Faciliter le passage école-collège

Philippe Meirieu
Philippe Meirieu
Interrogé sur les enjeux du cycle 3 regroupant CM et 6ème et sur les difficultés qui peuvent accompagner sa mise en œuvre, Philippe Meirieu, professeur émérite en Sciences de l’Education et délégué à la formation tout au long de sa vie, répond aux questions de la rédaction.

Lea : Comment percevez-vous les enjeux du cycle 3, à cheval sur le premier et le second degré ?
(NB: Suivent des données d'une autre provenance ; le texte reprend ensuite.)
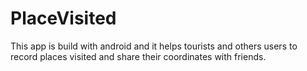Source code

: # PlaceVisited
This app is build with android and it helps tourists and others users to record places visited and share their coordinates with friends.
Philippe Meirieu : La rupture entre l’école primaire et le collège est, en France, problématique. Elle l’est aussi bien du point de vue de la politique éducative, du point de vue pédagogique et psychologique que du point de vue institutionnel… Rappelons d’abord que, même si l’école primaire et le collège relèvent ensemble de "l’instruction obligatoire", concrétisée aujourd’hui par le "socle commun", ils renvoient à des représentations très différentes de l’enseignement. On prête à Jules Ferry cette formule : "On devient instituteur parce qu’on aime les enfants et professeur de mathématiques parce qu’on aime les mathématiques...". Il n’est pas sûr que cette phrase ait jamais été prononcée, mais elle a été pensée suffisamment fort pour modéliser les choses de manière particulièrement durable. L’enseignement primaire est organisé autour de la prise en charge globale de l’élève dans l’ensemble des disciplines et activités qui contribuent à son développement intellectuel. Le collège est, d’emblée, segmenté entre des disciplines, des professeurs, des règles du jeu, voire des univers différents entre lesquels l’élève ne fait pas toujours le lien. Le collège est bien plus un « petit lycée » qu’un prolongement de l’école primaire ; il met les élèves à l’épreuve pour voir s’ils peuvent entrer au lycée… quand il devrait plutôt se préoccuper de parfaire leur formation générale et citoyenne, de former leur intelligence et leur volonté.

Lea : Comment pallier cette difficulté ?

Ph. M. : Entendons-nous bien : il y a une vraie légitimité à faire émerger la diversité des spécificités épistémologiques des disciplines dans l’enseignement secondaire. Mais, aujourd’hui, on ne les fait pas émerger, elles s’imposent brutalement. C’est pourquoi seuls les élèves qui, à l’issue du primaire, ont acquis une représentation des différentes disciplines et savent créer par eux-mêmes l’unité des enseignements qu’ils reçoivent se sentent à l’aise et réussissent au collège. Pour les autres, c’est un véritable parcours du combattant : ils ne peuvent même pas se représenter mentalement l’ensemble de leurs professeurs et cadres éducatifs – qu’ils ne voient, d’ailleurs, jamais ensemble - comme constituant une unité qui a un projet cohérent à leur égard. Et, concrètement, ils errent dans un espace-temps aux repères brouillés. Ajoutons à cela que l’entrée en sixième correspond souvent à un déracinement géographique et, presque toujours, à l’entrée dans l’adolescence, et vous aurez une idée des enjeux considérables de la mise en place de ce cycle 3, à cheval sur le premier et le second degré.

Lea ...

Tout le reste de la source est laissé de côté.